In an interview with Kicker in 2019, Klopp said: “I hope there will never be this Super League. With the way the Champions League is now running, football has a really great product.
“For me, the Champions League is the Super League in which you don’t always have to play the same teams. I also don’t feel like my club has to be seeded. Of course, it’s economically important, but why should we create a system where Liverpool can play against Real Madrid for 10 years in a row? Who wants to see this every year?”
For men like him and Pep Guardiola, whose footballing philosophy is so enmeshed with the culture around FC Barcelona, this is a horrible situation to be in. They understand better than most that football is nothing without the communion between players and fans. They also know that fans care far more about local rivalries than European excursions. Manchester United against Barcelona will never replace El Clásico, and it’s absurd to expect Liverpool fans to look forward to a season that doesn’t include the Merseyside derby against Everton. A football person would know this, but sadly, most of these decisions are taken by bean-counters who know the value of absolutely nothing.
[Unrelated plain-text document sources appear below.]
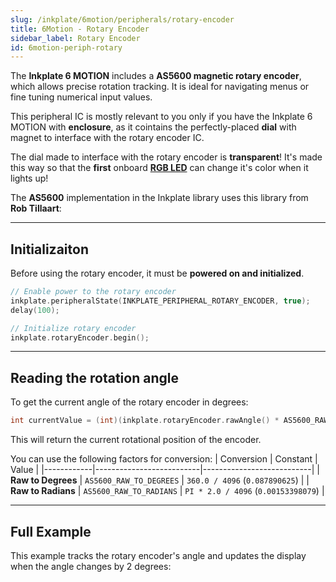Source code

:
 ```yaml
---
slug: /inkplate/6motion/peripherals/rotary-encoder
title: 6Motion - Rotary Encoder
sidebar_label: Rotary Encoder
id: 6motion-periph-rotary
---
```


The **Inkplate 6 MOTION** includes a **AS5600 magnetic rotary encoder**, which allows precise rotation tracking. It is ideal for navigating menus or fine tuning numerical input values. 

<InfoBox>This peripheral IC is mostly relevant to you only if you have the Inkplate 6 MOTION with **enclosure**, as it cointains the perfectly-placed **dial** with magnet to interface with the rotary encoder IC.</InfoBox>

<CenteredImage src="/img/inkplate_6_motion/6motion_rotary.jpg" alt="Inkplate 6 MOTION Rotary Encoder" caption="Rotary encoder on the Inkplate 6 MOTION enclosure" width="600px" />

The dial made to interface with the rotary encoder is **transparent**! It's made this way so that the **first** onboard [**RGB LED**](/inkplate/6motion/peripherals/leds/) can change it's color when it lights up!

<InfoBox>The **AS5600** implementation in the Inkplate library uses this library from **Rob Tillaart**:<QuickLink 
  title="AS5600" 
  description="Arduino library for AS5600 and AS5600L magnetic rotation meter"
  url="https://github.com/RobTillaart/AS5600"/></InfoBox>

---

## Initializaiton

Before using the rotary encoder, it must be **powered on and initialized**.

```cpp
// Enable power to the rotary encoder
inkplate.peripheralState(INKPLATE_PERIPHERAL_ROTARY_ENCODER, true);
delay(100);

// Initialize rotary encoder
inkplate.rotaryEncoder.begin();
```
<FunctionDocumentation
  functionName="inkplate.rotaryEncoder.begin()"
  description="Initializes the rotary encoder sensor for use. This function must be called before retrieving values."
  returnDescription="Returns true if initialization was successful, otherwise false."
/>

---

## Reading the rotation angle

To get the current angle of the rotary encoder in degrees:

```cpp
int currentValue = (int)(inkplate.rotaryEncoder.rawAngle() * AS5600_RAW_TO_DEGREES);
```

This will return the current rotational position of the encoder.

<FunctionDocumentation
  functionName="inkplate.rotaryEncoder.rawAngle()"
  description="Gets the raw angle value from the rotary encoder, which can be converted to degrees or radians."
  returnDescription="Returns the raw angle as a 12-bit integer (0-4095)."
/>

You can use the following factors for conversion:
| Conversion | Constant | Value |
|------------|--------------------------|---------------------------|
| **Raw to Degrees** | `AS5600_RAW_TO_DEGREES` | `360.0 / 4096` (`0.087890625`) |
| **Raw to Radians** | `AS5600_RAW_TO_RADIANS` | `PI * 2.0 / 4096` (`0.00153398079`) |


---

## Full Example

This example tracks the rotary encoder's angle and updates the display when the angle changes by 2 degrees:
<QuickLink title="Inkplate_6_MOTION_Rotary_Encoder.ino"
description="Full rotary encoder example in the Inkplate library"
url="https://github.com/SolderedElectronics/Inkplate_Motion_Arduino_Library/blob/main/examples/Inkplate6Motion/Advanced/Sensors_Other/Inkplate_6_MOTION_Rotary_Encoder/Inkplate_6_MOTION_Rotary_Encoder.ino"
/>
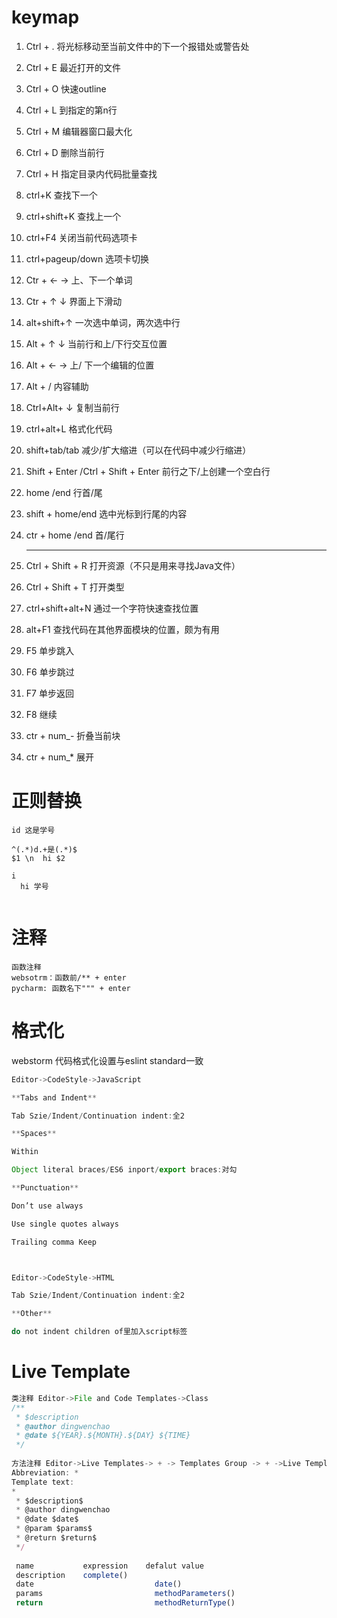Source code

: # keymap

1. Ctrl + .                                                        将光标移动至当前文件中的下一个报错处或警告处

2. Ctrl + E                                                       最近打开的文件

3. Ctrl + O                                                       快速outline

4. Ctrl + L                                                        到指定的第n行

5. Ctrl + M                                                      编辑器窗口最大化

6. Ctrl + D                                                       删除当前行

7. Ctrl + H                                                       指定目录内代码批量查找

8. ctrl+K                                                       	查找下一个

9. ctrl+shift+K	                                             查找上一个

10. ctrl+F4	                                                     关闭当前代码选项卡

11. ctrl+pageup/down                                     选项卡切换

12. Ctr + ← →                                                   上、下一个单词

13. Ctr + ↑ ↓                                                        界面上下滑动

14. alt+shift+↑     	                                           一次选中单词，两次选中行

15. Alt + ↑ ↓                                                         当前行和上/下行交互位置

16. Alt + ← →                                                     上/ 下一个编辑的位置

17. Alt + /                                                             内容辅助

18. Ctrl+Alt+ ↓                                                     复制当前行

19. ctrl+alt+L	                                                   格式化代码

20. shift+tab/tab	                                            减少/扩大缩进（可以在代码中减少行缩进）

21. Shift + Enter /Ctrl + Shift + Enter               前行之下/上创建一个空白行

22. home /end                                                    行首/尾

23. shift + home/end                                          选中光标到行尾的内容

24. ctr + home /end                                           首/尾行

    --------------------------------------------------

25. Ctrl + Shift + R    打开资源（不只是用来寻找Java文件）

26. Ctrl + Shift + T    打开类型

27. ctrl+shift+alt+N	通过一个字符快速查找位置

28. alt+F1	查找代码在其他界面模块的位置，颇为有用

29. F5	单步跳入

30. F6	单步跳过

31. F7	单步返回

32. F8	继续

33. ctr + num_- 折叠当前块

34. ctr + num_* 展开



# 正则替换

```
id 这是学号

^(.*)d.+是(.*)$
$1 \n  hi $2

i 
  hi 学号
  

```



# 注释

```
函数注释
websotrm：函数前/** + enter
pycharm: 函数名下""" + enter
```



# 格式化

webstorm 代码格式化设置与eslint standard一致

```js
Editor->CodeStyle->JavaScript

**Tabs and Indent**

Tab Szie/Indent/Continuation indent:全2

**Spaces** 

Within

Object literal braces/ES6 inport/export braces:对勾

**Punctuation**

Don’t use always

Use single quotes always

Trailing comma Keep



Editor->CodeStyle->HTML

Tab Szie/Indent/Continuation indent:全2

**Other**

do not indent children of里加入script标签
```

# Live Template

```js
类注释 Editor->File and Code Templates->Class
/**
 * $description
 * @author dingwenchao
 * @date ${YEAR}.${MONTH}.${DAY} ${TIME}
 */
 
方法注释 Editor->Live Templates-> + -> Templates Group -> + ->Live Templates
Abbreviation: * 
Template text:
*
 * $description$
 * @author dingwenchao
 * @date $date$
 * @param $params$ 
 * @return $return$
 */
 
 name           expression    defalut value
 description    complete()
 date           				date()
 params							methodParameters()
 return         				methodReturnType()
 
```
Jock Stein won the European Cup for Glasgow Celtic with a team of players all born within a 30-mile radius of the city. Brian Clough built his two-time European-Cup-winning Nottingham Forest sides with players few ‘big clubs’ wanted. Sir Alex Ferguson’s Aberdeen — with a population of less than 200,000 people — beat mighty Real Madrid in the Cup Winners’ Cup final in 1983. If these kind of storylines don’t fit the Netflix script you have in mind for football, then you can shove that narrative where the sun don’t shine.
Of course, given the damage that big financial corporations have done to the global economy in just this century alone, and the general ineptitude of those running football clubs, we can be cautiously optimistic that this exercise in avarice will fail miserably. Take a look at the accounts at Barcelona, Real Madrid and Manchester United. They don’t make for pretty reading. And if they’ve made such a mess of things in a system almost solely geared to the benefit of the big clubs, good luck striking out on their own.
The only way to stop this atrocity is for fans the world over to unite and hit these greedy men where it really hurts. Stop your online subscriptions for games, stop buying the shirts and other merchandise, and switch off even as it will feel like a knife in the gut to do so.
I left England in 1986, a few months after Dalglish led Liverpool to the league-and-cup double. For the next decade, there was no Liverpoll on television. But I never missed a game, even if that meant sitting on the footboard of a train with a pocket radio searching for a Sports Round Up signal. Apart from a couple of occasions when I was travelling — and yes, I’ve even paid for cutthroat-expensive WIFi on flights to get score updates — I’ve never missed a match.
Tonight’s game, against Marcelo Bielsa’s Leeds, was one I’ve been looking forward to for months. But I won’t be watching. And neither should you. It’s time to take back our game — and it is OUR game — from these leeches who have had their way for far too long.